На первый взгляд отличием может казаться то, что в апокрифе о сошествии Христа во ад речь идёт о Боге, тогда как в апокрифах о Фёдоре Тироне, Фёдоре Стратилате и Георгии Победоносце – лишь о святых воинах. Но за мифами о героях нередко скрываются более архаичные мифы о богах, как, например, миф о двенадцати подвигах Геракла отражает в символической форме функции Солнца: очищение (авгиевы конюшни), избавление от холода и сырости (бой с Гидрой) и др. Само же имя Геракл – ярый (Ярило – Арес), как видим, является эпитетом Бога Солнца. Эпитет Христа “Ярое Око” в православной иконографии говорит о восприятии Христа славянами именно как Божества Солнца – Ярилы – Ареса. Это сближает с Ним Георгия – Егория – Юрия, за которым также скрывается Ярило – Арес.
Сюжет о схождении героя мифа, сказки, былины, апокрифа в подземный мир смерти, победе над смертью и спасении героем из подземелья своей невесты (или спасение душ всех людей в апокрифе о Христе[7]) завершается, таким образом, воскресением и выходом из царства Кощея – Аида – Ада. Этот мотив умирающего и воскресающего Бога можно наблюдать уже в тех мифах, где Божество представлено ещё в зооморфном образе (см, статья “Умирающий и воскресающий зверь”. М.н.м., т. 2, с. 548). Часто таким зверем является медведь. Поэтому весенний праздник “Комоедицы”, основным сюжетом которого было пробуждение медведя и выход из берлоги, можно рассматривать как отражение в обрядовом действии мифа об “умирающем и воскресающем звере”, позднее осмысленном как символ Солнца и архетип уже антропоморфного Божества, получивший своё развитие в сказках, былинах, апокрифах. Отметим, что Комоедицы праздновались в день весеннего равноденствия – воскресения (возгорения) Солнца. В дни, близкие к весеннему равноденствию, осуществлена была и казнь Христа. (Историко-астрономические исследования указывают на числа 23 марта, 3 апреля (Коротцев О.Н. Астрономия. СПб. 2003, с. 199-201)).Воскресение же отстояло на одни с половиной сутки после казни. Позднее, из-за астрономической ошибки и принятия церковью лунного скользящего календаря, празднование Воскресения Христова сместилось[8] от двух недель до одного месяца позднее.
Исследование символики мифа невозможно без рассмотрения стержневого обряда, дошедшего до нас в виде народных праздников, так как в древности миф, обряд и обрядовый костюм представляли собой неразрывное целое и отражали в слове, действии и образе архетипические космогонические представления.
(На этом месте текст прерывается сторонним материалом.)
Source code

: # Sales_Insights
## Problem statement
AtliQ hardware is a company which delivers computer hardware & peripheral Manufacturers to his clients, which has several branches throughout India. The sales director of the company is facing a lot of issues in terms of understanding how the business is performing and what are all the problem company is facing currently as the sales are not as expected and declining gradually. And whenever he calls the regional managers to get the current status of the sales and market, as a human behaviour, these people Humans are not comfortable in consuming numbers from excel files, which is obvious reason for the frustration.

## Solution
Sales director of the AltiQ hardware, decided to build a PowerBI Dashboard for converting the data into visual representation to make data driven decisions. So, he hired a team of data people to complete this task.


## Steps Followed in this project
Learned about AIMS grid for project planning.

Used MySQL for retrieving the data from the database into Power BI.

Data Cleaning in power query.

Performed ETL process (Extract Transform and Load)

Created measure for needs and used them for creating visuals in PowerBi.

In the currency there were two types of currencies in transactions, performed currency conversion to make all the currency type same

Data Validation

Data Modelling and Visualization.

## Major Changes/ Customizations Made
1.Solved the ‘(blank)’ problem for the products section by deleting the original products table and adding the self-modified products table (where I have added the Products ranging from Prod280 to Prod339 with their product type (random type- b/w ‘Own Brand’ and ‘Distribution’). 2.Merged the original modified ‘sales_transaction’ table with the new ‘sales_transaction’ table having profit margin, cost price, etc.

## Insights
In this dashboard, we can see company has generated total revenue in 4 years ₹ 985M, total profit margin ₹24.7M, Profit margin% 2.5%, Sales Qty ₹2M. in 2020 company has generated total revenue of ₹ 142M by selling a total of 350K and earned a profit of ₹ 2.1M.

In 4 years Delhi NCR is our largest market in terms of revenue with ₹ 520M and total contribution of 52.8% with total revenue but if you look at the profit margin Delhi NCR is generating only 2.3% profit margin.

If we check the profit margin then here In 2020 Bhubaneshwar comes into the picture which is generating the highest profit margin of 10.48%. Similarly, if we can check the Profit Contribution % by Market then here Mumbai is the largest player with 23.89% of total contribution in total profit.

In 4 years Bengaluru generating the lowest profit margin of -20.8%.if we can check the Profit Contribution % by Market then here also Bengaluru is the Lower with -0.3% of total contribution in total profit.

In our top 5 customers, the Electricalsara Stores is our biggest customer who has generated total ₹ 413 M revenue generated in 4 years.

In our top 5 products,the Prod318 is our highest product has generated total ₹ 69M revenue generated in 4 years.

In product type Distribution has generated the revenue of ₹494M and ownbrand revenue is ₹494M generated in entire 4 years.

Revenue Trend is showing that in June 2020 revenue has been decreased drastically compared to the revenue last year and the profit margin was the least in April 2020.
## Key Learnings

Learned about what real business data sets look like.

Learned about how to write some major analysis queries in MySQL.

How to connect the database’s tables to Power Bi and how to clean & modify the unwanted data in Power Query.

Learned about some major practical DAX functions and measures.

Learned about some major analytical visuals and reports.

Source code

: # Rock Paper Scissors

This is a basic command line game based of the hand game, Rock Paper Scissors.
Обряды сжигания и похорон Масленицы, как и обряды, в которых совершалось разрывание куклы Костромы, разбрасывание частей по полю или захоранивание в разных местах, связаны вовсе не с уничтожением зимы, смерти или всего обветшавшего, но с архаичными представлениями о возникновении Мироздания из тела Божества[9] (миф о Пуруше в Ригведе). Божество могло быть парным, мужским или женским[10].
В данных обрядах отражён миф о женском Божестве, дающем начало Миру. Похожие мотивы можно видеть и в ацтекском мифе о Богине Тлатекутли[11], где её волосы превращаются в деревья, цветы и травы, глаза – в источники, плечи – в горы; а так же в мифах и обрядах народностей Маринд-аним из Новой Гвинеи, повествующих о Гайнувеле[12], из частей тела которой возникают различные растения, а так же в мифологии других народов.
Исследовательница геометрического орнамента Л.М. Русакова[13] тот же мотив принесённой в жертву Матери-Прародительницы в виде женщины-лягушки с отсечённой головой находит в орнаментах полотенец русских крестьянок Алтая. (Следует отметить, что подобная символика характерна для многих славянских геометрических орнаментов). Это же значение можно видеть и в сказке о золотом, серебряном и медном царстве в том варианте[14], где братья обрубают верёвки, и герой падает в яму и полгода находится без сознания. Это падение героя, потеря сознания, как и безголовые женские фигурки в вышивке, отражают схождение Божества с Неба в нижний мир элементов, неживой природы (подземный мир минералов Хозяйки Медной горы, охраняемый ящерицами[15], запечатлёнными на бронзовых поясах[16] древнеславянского костюма, несущего символику трёхчастности Мироздания[17]), трансформацию в эти элементарные частицы (растворение в Реке Жизни), сопровождаемую потерей сознания на длительный срок (смертью) с последующим воскресением, как в виде возникших из Его тела растений, животных и людей, так и непосредственно в собственном теле (рождение изначального космогонического Божества в историческое время в человеческом образе), что в сказке символизируется чудесным перенесением героя из подземелья и возникновением царства из яйца. Воскресение Божества в обряде могло отражаться и в зооморфном архаичном образе пробуждающегося медведя.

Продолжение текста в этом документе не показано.